> Data extracted from a collection:
——
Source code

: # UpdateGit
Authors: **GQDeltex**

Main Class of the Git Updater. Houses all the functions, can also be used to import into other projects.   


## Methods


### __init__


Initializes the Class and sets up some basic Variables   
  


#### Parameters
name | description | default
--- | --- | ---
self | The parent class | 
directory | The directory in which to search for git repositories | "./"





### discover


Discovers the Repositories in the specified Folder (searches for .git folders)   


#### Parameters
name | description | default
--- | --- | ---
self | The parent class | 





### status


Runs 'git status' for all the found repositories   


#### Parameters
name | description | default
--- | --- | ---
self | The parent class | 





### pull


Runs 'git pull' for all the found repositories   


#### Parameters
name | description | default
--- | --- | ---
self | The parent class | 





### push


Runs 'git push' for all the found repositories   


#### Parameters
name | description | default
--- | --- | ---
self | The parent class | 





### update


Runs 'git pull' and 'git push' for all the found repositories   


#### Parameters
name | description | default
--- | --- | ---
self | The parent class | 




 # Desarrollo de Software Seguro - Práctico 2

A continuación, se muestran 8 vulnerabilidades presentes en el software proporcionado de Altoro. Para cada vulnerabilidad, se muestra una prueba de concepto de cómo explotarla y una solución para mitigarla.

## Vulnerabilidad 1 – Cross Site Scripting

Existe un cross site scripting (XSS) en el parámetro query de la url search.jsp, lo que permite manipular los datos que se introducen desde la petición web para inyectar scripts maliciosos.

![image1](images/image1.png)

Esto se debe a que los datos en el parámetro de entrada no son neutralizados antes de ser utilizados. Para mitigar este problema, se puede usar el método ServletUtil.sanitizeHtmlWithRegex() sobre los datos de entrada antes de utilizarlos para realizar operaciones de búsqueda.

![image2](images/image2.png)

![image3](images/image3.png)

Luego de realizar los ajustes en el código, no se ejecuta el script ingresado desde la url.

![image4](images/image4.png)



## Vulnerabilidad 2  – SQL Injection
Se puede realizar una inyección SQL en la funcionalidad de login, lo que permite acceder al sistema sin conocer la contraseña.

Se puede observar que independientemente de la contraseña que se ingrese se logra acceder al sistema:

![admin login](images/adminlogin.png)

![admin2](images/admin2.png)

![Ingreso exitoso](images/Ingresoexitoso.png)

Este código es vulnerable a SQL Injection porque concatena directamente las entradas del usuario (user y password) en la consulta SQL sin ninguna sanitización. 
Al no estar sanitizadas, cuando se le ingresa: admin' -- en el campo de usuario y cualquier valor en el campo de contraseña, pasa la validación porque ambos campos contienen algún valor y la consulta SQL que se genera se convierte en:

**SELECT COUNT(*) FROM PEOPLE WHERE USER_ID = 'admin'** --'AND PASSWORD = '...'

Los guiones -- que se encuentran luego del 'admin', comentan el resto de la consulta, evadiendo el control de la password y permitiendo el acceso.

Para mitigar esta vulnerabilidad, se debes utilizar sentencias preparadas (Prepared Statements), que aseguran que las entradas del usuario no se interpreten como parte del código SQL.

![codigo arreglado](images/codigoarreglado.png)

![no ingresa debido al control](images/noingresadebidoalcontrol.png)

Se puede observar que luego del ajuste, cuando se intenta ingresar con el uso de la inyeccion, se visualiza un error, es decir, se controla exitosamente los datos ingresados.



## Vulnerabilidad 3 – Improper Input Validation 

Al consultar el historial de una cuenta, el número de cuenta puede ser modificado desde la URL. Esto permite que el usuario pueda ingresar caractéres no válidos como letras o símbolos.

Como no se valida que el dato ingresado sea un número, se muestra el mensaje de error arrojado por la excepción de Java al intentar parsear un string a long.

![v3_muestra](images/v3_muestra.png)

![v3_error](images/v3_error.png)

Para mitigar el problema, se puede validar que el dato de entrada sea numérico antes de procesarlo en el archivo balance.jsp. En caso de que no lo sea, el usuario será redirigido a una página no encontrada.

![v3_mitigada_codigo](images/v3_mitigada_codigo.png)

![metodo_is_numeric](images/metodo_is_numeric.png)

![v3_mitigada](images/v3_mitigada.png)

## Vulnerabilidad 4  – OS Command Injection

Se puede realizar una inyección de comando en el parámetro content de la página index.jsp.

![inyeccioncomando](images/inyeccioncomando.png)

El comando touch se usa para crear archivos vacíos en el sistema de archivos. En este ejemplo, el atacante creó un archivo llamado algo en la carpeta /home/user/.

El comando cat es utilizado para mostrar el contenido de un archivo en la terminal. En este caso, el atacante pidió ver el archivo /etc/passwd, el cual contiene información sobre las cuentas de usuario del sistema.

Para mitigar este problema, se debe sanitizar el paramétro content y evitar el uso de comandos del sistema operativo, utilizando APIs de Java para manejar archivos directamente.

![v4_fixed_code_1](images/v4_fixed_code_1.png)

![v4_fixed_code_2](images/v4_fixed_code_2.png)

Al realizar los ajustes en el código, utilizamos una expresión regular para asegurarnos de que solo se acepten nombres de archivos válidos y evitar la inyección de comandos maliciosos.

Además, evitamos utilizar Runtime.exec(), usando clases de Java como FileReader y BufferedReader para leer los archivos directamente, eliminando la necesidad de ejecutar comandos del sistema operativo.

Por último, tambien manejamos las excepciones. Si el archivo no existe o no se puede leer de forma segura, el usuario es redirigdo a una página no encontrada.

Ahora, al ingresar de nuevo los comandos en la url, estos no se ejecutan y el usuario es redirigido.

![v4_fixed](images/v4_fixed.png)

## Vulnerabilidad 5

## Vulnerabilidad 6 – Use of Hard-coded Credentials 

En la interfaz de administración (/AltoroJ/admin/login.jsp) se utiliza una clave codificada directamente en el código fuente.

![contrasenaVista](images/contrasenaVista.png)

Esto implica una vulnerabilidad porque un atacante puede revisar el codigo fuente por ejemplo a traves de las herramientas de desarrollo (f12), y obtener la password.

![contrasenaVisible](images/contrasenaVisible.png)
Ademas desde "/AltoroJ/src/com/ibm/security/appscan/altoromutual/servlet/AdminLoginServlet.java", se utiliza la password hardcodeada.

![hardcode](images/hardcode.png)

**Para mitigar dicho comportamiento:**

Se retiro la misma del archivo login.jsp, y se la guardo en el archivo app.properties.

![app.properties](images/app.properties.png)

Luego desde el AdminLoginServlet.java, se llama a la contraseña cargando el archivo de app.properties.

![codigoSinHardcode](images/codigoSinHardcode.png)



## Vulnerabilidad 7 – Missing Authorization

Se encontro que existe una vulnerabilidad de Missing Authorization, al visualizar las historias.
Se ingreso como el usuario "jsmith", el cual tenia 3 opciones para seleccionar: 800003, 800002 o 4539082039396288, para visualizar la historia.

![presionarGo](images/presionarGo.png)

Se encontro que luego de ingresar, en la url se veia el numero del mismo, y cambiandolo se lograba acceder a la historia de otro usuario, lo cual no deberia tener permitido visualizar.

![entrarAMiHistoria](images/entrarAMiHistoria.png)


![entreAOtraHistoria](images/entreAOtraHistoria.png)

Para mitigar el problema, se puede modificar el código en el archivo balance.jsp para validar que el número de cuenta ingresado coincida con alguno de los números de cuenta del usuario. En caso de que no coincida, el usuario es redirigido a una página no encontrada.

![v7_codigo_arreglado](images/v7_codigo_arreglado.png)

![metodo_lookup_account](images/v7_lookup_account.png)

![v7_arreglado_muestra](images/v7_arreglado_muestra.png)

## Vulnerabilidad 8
——
> TASK DETAILS: The required result is an identical copy of the records above.

> ANSWER:
Source code

: # UpdateGit
Authors: **GQDeltex**

Main Class of the Git Updater. Houses all the functions, can also be used to import into other projects.   


## Methods


### __init__


Initializes the Class and sets up some basic Variables   
  


#### Parameters
name | description | default
--- | --- | ---
self | The parent class | 
directory | The directory in which to search for git repositories | "./"





### discover


Discovers the Repositories in the specified Folder (searches for .git folders)   


#### Parameters
name | description | default
--- | --- | ---
self | The parent class | 





### status


Runs 'git status' for all the found repositories   


#### Parameters
name | description | default
--- | --- | ---
self | The parent class | 





### pull


Runs 'git pull' for all the found repositories   


#### Parameters
name | description | default
--- | --- | ---
self | The parent class | 





### push


Runs 'git push' for all the found repositories   


#### Parameters
name | description | default
--- | --- | ---
self | The parent class | 





### update


Runs 'git pull' and 'git push' for all the found repositories   


#### Parameters
name | description | default
--- | --- | ---
self | The parent class | 




 # Desarrollo de Software Seguro - Práctico 2

A continuación, se muestran 8 vulnerabilidades presentes en el software proporcionado de Altoro. Para cada vulnerabilidad, se muestra una prueba de concepto de cómo explotarla y una solución para mitigarla.

## Vulnerabilidad 1 – Cross Site Scripting

Existe un cross site scripting (XSS) en el parámetro query de la url search.jsp, lo que permite manipular los datos que se introducen desde la petición web para inyectar scripts maliciosos.

![image1](images/image1.png)

Esto se debe a que los datos en el parámetro de entrada no son neutralizados antes de ser utilizados. Para mitigar este problema, se puede usar el método ServletUtil.sanitizeHtmlWithRegex() sobre los datos de entrada antes de utilizarlos para realizar operaciones de búsqueda.

![image2](images/image2.png)

![image3](images/image3.png)

Luego de realizar los ajustes en el código, no se ejecuta el script ingresado desde la url.

![image4](images/image4.png)



## Vulnerabilidad 2  – SQL Injection
Se puede realizar una inyección SQL en la funcionalidad de login, lo que permite acceder al sistema sin conocer la contraseña.

Se puede observar que independientemente de la contraseña que se ingrese se logra acceder al sistema:

![admin login](images/adminlogin.png)

![admin2](images/admin2.png)

![Ingreso exitoso](images/Ingresoexitoso.png)

Este código es vulnerable a SQL Injection porque concatena directamente las entradas del usuario (user y password) en la consulta SQL sin ninguna sanitización. 
Al no estar sanitizadas, cuando se le ingresa: admin' -- en el campo de usuario y cualquier valor en el campo de contraseña, pasa la validación porque ambos campos contienen algún valor y la consulta SQL que se genera se convierte en:

**SELECT COUNT(*) FROM PEOPLE WHERE USER_ID = 'admin'** --'AND PASSWORD = '...'

Los guiones -- que se encuentran luego del 'admin', comentan el resto de la consulta, evadiendo el control de la password y permitiendo el acceso.

Para mitigar esta vulnerabilidad, se debes utilizar sentencias preparadas (Prepared Statements), que aseguran que las entradas del usuario no se interpreten como parte del código SQL.

![codigo arreglado](images/codigoarreglado.png)

![no ingresa debido al control](images/noingresadebidoalcontrol.png)

Se puede observar que luego del ajuste, cuando se intenta ingresar con el uso de la inyeccion, se visualiza un error, es decir, se controla exitosamente los datos ingresados.



## Vulnerabilidad 3 – Improper Input Validation 

Al consultar el historial de una cuenta, el número de cuenta puede ser modificado desde la URL. Esto permite que el usuario pueda ingresar caractéres no válidos como letras o símbolos.

Como no se valida que el dato ingresado sea un número, se muestra el mensaje de error arrojado por la excepción de Java al intentar parsear un string a long.

![v3_muestra](images/v3_muestra.png)

![v3_error](images/v3_error.png)

Para mitigar el problema, se puede validar que el dato de entrada sea numérico antes de procesarlo en el archivo balance.jsp. En caso de que no lo sea, el usuario será redirigido a una página no encontrada.

![v3_mitigada_codigo](images/v3_mitigada_codigo.png)

![metodo_is_numeric](images/metodo_is_numeric.png)

![v3_mitigada](images/v3_mitigada.png)

## Vulnerabilidad 4  – OS Command Injection

Se puede realizar una inyección de comando en el parámetro content de la página index.jsp.

![inyeccioncomando](images/inyeccioncomando.png)

El comando touch se usa para crear archivos vacíos en el sistema de archivos. En este ejemplo, el atacante creó un archivo llamado algo en la carpeta /home/user/.

El comando cat es utilizado para mostrar el contenido de un archivo en la terminal. En este caso, el atacante pidió ver el archivo /etc/passwd, el cual contiene información sobre las cuentas de usuario del sistema.

Para mitigar este problema, se debe sanitizar el paramétro content y evitar el uso de comandos del sistema operativo, utilizando APIs de Java para manejar archivos directamente.

![v4_fixed_code_1](images/v4_fixed_code_1.png)

![v4_fixed_code_2](images/v4_fixed_code_2.png)

Al realizar los ajustes en el código, utilizamos una expresión regular para asegurarnos de que solo se acepten nombres de archivos válidos y evitar la inyección de comandos maliciosos.

Además, evitamos utilizar Runtime.exec(), usando clases de Java como FileReader y BufferedReader para leer los archivos directamente, eliminando la necesidad de ejecutar comandos del sistema operativo.

Por último, tambien manejamos las excepciones. Si el archivo no existe o no se puede leer de forma segura, el usuario es redirigdo a una página no encontrada.

Ahora, al ingresar de nuevo los comandos en la url, estos no se ejecutan y el usuario es redirigido.

![v4_fixed](images/v4_fixed.png)

## Vulnerabilidad 5

## Vulnerabilidad 6 – Use of Hard-coded Credentials 

En la interfaz de administración (/AltoroJ/admin/login.jsp) se utiliza una clave codificada directamente en el código fuente.

![contrasenaVista](images/contrasenaVista.png)

Esto implica una vulnerabilidad porque un atacante puede revisar el codigo fuente por ejemplo a traves de las herramientas de desarrollo (f12), y obtener la password.

![contrasenaVisible](images/contrasenaVisible.png)
Ademas desde "/AltoroJ/src/com/ibm/security/appscan/altoromutual/servlet/AdminLoginServlet.java", se utiliza la password hardcodeada.

![hardcode](images/hardcode.png)

**Para mitigar dicho comportamiento:**

Se retiro la misma del archivo login.jsp, y se la guardo en el archivo app.properties.

![app.properties](images/app.properties.png)

Luego desde el AdminLoginServlet.java, se llama a la contraseña cargando el archivo de app.properties.

![codigoSinHardcode](images/codigoSinHardcode.png)



## Vulnerabilidad 7 – Missing Authorization

Se encontro que existe una vulnerabilidad de Missing Authorization, al visualizar las historias.
Se ingreso como el usuario "jsmith", el cual tenia 3 opciones para seleccionar: 800003, 800002 o 4539082039396288, para visualizar la historia.

![presionarGo](images/presionarGo.png)

Se encontro que luego de ingresar, en la url se veia el numero del mismo, y cambiandolo se lograba acceder a la historia de otro usuario, lo cual no deberia tener permitido visualizar.

![entrarAMiHistoria](images/entrarAMiHistoria.png)


![entreAOtraHistoria](images/entreAOtraHistoria.png)

Para mitigar el problema, se puede modificar el código en el archivo balance.jsp para validar que el número de cuenta ingresado coincida con alguno de los números de cuenta del usuario. En caso de que no coincida, el usuario es redirigido a una página no encontrada.

![v7_codigo_arreglado](images/v7_codigo_arreglado.png)

![metodo_lookup_account](images/v7_lookup_account.png)

![v7_arreglado_muestra](images/v7_arreglado_muestra.png)

## Vulnerabilidad 8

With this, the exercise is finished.